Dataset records
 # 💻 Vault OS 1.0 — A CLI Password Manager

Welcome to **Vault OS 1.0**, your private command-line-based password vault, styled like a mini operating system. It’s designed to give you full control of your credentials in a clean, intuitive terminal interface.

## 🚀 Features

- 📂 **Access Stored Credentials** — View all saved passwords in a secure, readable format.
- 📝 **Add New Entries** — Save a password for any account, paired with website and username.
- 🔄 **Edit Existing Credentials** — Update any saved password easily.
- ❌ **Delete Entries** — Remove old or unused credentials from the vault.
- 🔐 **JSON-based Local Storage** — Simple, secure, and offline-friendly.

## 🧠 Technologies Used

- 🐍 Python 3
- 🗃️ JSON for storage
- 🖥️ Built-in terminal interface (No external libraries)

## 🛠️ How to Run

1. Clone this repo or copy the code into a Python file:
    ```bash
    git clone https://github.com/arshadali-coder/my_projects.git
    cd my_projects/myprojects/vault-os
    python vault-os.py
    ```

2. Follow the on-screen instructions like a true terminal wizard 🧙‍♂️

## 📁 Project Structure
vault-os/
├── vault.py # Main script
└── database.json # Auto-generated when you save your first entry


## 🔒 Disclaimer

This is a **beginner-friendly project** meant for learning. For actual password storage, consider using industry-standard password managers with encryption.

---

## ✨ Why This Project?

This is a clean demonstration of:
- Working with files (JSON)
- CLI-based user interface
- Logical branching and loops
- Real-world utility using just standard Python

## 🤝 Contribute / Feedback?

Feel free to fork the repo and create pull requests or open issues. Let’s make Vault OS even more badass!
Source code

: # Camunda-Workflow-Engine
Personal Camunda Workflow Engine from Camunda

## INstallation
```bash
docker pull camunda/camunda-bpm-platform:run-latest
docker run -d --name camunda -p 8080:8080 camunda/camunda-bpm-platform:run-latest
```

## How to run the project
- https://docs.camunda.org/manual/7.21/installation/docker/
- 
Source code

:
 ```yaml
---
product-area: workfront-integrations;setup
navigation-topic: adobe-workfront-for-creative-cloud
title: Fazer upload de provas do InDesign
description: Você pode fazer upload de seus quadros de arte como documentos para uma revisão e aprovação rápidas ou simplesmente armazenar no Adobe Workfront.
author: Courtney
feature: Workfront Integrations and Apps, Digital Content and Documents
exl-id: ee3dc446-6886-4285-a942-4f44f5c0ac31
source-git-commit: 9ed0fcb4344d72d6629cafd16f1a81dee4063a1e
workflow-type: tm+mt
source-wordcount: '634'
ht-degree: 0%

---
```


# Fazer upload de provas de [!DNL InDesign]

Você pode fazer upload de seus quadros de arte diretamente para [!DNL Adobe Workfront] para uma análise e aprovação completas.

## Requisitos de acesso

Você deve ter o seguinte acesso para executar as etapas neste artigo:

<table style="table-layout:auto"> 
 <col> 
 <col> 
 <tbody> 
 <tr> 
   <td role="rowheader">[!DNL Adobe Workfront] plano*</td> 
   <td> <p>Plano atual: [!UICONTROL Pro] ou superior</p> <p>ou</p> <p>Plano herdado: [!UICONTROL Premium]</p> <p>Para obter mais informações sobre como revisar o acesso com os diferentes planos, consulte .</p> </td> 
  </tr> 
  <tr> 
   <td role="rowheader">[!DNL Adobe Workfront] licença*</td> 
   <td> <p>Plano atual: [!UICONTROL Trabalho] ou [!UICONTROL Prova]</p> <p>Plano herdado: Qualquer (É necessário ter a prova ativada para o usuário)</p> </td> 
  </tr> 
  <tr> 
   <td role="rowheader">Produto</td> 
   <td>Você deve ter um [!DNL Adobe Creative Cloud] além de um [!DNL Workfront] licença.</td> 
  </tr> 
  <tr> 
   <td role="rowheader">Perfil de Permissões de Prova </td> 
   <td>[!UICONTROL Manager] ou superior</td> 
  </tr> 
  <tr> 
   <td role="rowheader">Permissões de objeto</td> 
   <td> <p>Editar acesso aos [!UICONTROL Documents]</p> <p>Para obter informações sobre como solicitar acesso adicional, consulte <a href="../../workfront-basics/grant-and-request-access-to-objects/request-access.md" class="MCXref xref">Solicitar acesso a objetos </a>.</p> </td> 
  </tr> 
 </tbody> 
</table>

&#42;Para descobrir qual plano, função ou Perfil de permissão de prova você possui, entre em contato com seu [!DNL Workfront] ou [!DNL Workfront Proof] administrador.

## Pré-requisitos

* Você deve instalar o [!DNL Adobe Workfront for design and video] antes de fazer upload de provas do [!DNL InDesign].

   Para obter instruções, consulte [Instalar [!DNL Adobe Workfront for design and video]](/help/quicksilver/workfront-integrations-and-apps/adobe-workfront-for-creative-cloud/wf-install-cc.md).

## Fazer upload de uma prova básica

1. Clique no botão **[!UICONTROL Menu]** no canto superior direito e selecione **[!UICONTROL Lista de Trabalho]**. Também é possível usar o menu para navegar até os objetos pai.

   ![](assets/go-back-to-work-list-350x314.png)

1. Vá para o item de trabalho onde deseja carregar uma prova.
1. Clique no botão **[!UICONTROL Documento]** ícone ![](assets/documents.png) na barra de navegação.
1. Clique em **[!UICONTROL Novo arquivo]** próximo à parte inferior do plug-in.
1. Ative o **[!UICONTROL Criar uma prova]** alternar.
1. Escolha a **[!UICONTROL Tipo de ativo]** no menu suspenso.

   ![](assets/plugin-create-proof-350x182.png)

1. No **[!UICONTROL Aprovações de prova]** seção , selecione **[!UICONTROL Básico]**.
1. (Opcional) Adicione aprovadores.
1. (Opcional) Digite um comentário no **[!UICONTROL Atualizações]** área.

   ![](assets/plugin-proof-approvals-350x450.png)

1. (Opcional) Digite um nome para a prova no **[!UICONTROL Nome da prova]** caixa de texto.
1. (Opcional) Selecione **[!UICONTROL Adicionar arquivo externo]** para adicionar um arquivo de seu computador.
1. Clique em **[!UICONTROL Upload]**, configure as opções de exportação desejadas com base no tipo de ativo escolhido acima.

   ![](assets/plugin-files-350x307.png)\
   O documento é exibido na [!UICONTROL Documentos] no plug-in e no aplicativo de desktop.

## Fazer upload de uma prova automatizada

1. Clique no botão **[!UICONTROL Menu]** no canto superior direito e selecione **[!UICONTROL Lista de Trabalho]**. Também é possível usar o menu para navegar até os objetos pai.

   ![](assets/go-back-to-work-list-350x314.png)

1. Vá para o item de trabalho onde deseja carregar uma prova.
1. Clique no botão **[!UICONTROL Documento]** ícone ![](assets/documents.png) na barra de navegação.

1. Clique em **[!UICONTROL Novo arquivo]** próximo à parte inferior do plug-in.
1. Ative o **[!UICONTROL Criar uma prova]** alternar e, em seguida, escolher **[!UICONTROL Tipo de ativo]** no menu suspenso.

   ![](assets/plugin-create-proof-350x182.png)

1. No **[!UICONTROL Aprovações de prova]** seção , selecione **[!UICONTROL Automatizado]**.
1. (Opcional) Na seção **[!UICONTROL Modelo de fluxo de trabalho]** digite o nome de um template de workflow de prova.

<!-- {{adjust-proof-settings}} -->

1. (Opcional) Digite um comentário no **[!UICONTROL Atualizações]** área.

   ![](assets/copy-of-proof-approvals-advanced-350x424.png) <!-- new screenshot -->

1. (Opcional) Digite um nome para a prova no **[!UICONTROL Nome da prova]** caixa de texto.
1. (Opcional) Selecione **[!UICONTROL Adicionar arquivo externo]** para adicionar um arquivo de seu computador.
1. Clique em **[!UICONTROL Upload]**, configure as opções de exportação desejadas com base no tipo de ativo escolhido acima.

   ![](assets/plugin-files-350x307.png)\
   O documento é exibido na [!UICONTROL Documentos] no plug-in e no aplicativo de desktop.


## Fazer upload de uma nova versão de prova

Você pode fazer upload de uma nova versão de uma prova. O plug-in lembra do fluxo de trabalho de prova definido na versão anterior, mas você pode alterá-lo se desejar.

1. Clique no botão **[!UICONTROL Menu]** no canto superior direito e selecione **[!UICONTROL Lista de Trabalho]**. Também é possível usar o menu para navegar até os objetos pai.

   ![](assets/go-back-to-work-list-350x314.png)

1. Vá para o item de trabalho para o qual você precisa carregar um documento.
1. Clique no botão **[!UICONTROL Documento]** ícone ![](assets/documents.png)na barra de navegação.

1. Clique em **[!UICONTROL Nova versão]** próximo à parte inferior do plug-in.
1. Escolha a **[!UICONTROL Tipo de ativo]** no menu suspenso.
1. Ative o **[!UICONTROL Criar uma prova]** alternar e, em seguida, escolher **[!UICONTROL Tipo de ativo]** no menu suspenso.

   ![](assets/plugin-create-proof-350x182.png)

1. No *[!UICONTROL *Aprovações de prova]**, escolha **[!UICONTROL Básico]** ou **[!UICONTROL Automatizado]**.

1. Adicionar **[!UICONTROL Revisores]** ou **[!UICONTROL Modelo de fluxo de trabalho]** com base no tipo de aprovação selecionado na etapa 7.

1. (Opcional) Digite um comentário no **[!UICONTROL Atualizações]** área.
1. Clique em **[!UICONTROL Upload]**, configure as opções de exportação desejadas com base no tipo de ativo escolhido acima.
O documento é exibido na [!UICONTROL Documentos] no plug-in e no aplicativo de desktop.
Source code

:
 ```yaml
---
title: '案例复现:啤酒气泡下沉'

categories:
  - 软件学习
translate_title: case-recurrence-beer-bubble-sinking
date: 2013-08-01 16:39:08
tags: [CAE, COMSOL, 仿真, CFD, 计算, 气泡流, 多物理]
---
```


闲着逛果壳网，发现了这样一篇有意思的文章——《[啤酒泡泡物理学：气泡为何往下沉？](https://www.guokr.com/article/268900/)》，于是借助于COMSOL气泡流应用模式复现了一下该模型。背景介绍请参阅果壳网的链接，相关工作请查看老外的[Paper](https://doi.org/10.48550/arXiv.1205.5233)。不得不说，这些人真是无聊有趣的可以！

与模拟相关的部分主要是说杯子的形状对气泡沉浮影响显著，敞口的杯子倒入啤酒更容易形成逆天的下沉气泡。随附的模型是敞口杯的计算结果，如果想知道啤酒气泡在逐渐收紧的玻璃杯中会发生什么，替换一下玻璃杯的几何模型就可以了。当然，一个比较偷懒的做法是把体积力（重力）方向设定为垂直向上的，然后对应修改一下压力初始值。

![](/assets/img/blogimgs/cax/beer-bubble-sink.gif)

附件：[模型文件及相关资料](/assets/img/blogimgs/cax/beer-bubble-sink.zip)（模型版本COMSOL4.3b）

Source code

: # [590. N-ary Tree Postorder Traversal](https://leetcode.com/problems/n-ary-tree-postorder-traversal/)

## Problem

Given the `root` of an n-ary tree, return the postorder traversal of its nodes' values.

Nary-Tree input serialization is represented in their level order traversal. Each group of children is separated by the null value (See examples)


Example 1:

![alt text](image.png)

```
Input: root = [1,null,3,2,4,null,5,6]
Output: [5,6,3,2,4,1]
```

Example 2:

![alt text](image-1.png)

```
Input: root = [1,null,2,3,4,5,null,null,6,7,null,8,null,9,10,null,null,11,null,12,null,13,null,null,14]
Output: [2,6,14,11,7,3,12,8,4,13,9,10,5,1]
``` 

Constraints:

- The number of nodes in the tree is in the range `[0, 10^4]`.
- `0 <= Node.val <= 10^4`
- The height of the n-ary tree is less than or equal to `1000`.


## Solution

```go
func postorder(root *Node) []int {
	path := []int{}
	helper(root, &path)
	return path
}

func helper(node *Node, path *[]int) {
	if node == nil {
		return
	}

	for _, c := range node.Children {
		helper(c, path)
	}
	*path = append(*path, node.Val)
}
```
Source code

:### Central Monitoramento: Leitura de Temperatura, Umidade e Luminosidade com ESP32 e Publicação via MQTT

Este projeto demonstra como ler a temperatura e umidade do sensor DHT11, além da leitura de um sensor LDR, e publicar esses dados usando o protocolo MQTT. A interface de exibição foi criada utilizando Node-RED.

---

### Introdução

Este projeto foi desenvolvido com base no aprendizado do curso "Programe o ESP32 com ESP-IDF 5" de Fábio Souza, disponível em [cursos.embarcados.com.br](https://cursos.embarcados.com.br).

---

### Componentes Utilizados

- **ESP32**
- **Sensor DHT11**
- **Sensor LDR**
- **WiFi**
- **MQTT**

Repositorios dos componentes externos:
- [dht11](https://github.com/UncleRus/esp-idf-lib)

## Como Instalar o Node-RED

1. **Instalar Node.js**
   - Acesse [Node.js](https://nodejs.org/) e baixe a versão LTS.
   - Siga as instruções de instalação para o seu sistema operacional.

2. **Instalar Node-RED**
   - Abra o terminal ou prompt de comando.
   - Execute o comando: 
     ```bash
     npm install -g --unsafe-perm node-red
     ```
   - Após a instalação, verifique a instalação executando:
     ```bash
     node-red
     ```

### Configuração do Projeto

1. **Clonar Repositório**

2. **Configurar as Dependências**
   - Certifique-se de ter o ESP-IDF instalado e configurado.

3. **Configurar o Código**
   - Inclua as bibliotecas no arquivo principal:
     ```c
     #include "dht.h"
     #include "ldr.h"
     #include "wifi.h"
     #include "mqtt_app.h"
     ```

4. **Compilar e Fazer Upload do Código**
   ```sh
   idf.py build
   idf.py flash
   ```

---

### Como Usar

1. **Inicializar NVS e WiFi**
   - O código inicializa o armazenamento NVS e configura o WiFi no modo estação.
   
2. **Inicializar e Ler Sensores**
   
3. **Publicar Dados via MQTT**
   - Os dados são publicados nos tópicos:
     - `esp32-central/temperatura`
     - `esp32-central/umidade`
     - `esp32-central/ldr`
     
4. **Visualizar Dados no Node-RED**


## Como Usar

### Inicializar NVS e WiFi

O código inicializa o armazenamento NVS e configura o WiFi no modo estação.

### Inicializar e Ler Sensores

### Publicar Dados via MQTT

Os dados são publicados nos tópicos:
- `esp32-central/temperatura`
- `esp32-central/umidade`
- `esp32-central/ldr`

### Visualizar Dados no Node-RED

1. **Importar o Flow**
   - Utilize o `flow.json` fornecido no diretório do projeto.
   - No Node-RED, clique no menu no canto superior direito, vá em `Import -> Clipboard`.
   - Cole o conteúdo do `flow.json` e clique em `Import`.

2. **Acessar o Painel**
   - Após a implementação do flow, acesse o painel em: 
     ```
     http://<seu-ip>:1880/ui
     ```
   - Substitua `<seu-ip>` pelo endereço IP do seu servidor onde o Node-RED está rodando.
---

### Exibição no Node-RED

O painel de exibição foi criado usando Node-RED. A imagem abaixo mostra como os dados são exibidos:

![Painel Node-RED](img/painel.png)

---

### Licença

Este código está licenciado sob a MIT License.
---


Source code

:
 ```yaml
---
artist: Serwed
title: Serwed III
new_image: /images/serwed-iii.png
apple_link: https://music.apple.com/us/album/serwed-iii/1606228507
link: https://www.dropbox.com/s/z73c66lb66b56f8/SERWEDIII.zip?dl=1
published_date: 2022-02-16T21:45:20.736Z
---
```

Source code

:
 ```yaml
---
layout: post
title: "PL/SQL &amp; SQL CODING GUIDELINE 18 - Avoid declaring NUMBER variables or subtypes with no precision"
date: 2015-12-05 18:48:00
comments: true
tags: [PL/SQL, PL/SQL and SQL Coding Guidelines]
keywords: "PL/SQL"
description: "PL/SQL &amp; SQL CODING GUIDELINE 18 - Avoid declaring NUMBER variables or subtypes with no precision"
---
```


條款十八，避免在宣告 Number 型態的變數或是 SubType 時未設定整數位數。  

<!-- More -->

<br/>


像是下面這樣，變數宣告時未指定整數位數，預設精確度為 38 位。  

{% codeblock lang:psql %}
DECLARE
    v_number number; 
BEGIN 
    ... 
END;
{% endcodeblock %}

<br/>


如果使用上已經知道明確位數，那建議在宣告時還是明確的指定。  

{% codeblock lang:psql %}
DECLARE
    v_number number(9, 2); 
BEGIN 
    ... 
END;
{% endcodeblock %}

> [Action item]
Please print verbatim each line from the first line of the entries above to the line that contains "# Main script", inclusive, and nothing more.

> [Output for this exercise]
 # 💻 Vault OS 1.0 — A CLI Password Manager

Welcome to **Vault OS 1.0**, your private command-line-based password vault, styled like a mini operating system. It’s designed to give you full control of your credentials in a clean, intuitive terminal interface.

## 🚀 Features

- 📂 **Access Stored Credentials** — View all saved passwords in a secure, readable format.
- 📝 **Add New Entries** — Save a password for any account, paired with website and username.
- 🔄 **Edit Existing Credentials** — Update any saved password easily.
- ❌ **Delete Entries** — Remove old or unused credentials from the vault.
- 🔐 **JSON-based Local Storage** — Simple, secure, and offline-friendly.

## 🧠 Technologies Used

- 🐍 Python 3
- 🗃️ JSON for storage
- 🖥️ Built-in terminal interface (No external libraries)

## 🛠️ How to Run

1. Clone this repo or copy the code into a Python file:
    ```bash
    git clone https://github.com/arshadali-coder/my_projects.git
    cd my_projects/myprojects/vault-os
    python vault-os.py
    ```

2. Follow the on-screen instructions like a true terminal wizard 🧙‍♂️

## 📁 Project Structure
vault-os/
├── vault.py # Main script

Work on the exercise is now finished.